## MATERIAL FOR THE TASK:
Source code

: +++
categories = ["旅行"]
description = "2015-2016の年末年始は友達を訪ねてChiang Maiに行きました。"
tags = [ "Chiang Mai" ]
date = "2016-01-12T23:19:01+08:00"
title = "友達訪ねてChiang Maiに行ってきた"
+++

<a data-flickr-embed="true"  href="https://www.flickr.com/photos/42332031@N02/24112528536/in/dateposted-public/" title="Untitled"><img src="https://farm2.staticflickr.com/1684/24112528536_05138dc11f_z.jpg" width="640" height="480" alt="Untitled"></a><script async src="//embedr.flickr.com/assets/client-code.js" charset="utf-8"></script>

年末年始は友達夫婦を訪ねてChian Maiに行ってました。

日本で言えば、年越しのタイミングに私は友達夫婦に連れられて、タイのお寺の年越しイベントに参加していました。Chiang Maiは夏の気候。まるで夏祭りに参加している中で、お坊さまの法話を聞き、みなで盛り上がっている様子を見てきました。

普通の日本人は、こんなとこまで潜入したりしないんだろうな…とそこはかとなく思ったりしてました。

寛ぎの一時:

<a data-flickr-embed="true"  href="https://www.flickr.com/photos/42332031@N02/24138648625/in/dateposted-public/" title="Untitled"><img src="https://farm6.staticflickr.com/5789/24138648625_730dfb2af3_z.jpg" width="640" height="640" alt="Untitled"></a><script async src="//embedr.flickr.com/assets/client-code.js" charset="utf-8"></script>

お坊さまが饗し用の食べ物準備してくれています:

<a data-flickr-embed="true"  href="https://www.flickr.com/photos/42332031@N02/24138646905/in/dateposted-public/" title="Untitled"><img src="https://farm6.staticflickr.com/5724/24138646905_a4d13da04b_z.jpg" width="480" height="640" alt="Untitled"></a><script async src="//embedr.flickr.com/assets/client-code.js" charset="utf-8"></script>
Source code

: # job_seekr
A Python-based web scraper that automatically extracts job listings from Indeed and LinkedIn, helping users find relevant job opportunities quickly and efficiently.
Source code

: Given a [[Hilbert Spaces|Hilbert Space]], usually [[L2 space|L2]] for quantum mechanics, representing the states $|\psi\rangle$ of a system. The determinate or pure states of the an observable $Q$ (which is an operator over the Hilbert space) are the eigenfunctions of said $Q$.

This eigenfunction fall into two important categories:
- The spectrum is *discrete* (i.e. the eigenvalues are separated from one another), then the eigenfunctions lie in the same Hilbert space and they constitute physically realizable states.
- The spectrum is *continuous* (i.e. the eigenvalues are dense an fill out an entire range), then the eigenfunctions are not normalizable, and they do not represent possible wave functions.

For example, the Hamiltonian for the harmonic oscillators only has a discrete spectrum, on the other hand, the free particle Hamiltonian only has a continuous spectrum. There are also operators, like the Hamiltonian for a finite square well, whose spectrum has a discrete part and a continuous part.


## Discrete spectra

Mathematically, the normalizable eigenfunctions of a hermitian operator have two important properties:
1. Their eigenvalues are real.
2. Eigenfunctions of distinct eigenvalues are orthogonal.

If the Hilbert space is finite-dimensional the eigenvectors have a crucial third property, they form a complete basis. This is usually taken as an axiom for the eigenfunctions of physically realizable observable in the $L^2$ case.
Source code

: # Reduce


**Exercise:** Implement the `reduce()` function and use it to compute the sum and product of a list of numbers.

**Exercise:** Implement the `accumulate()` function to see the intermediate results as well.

## ACTIVITY:
Set each line down exactly, starting with the one that contains "If the Hilbert" and ending with the last line of the listing; add nothing else.

## ANSWER BOX:
If the Hilbert space is finite-dimensional the eigenvectors have a crucial third property, they form a complete basis. This is usually taken as an axiom for the eigenfunctions of physically realizable observable in the $L^2$ case.
Source code

: # Reduce


**Exercise:** Implement the `reduce()` function and use it to compute the sum and product of a list of numbers.

**Exercise:** Implement the `accumulate()` function to see the intermediate results as well.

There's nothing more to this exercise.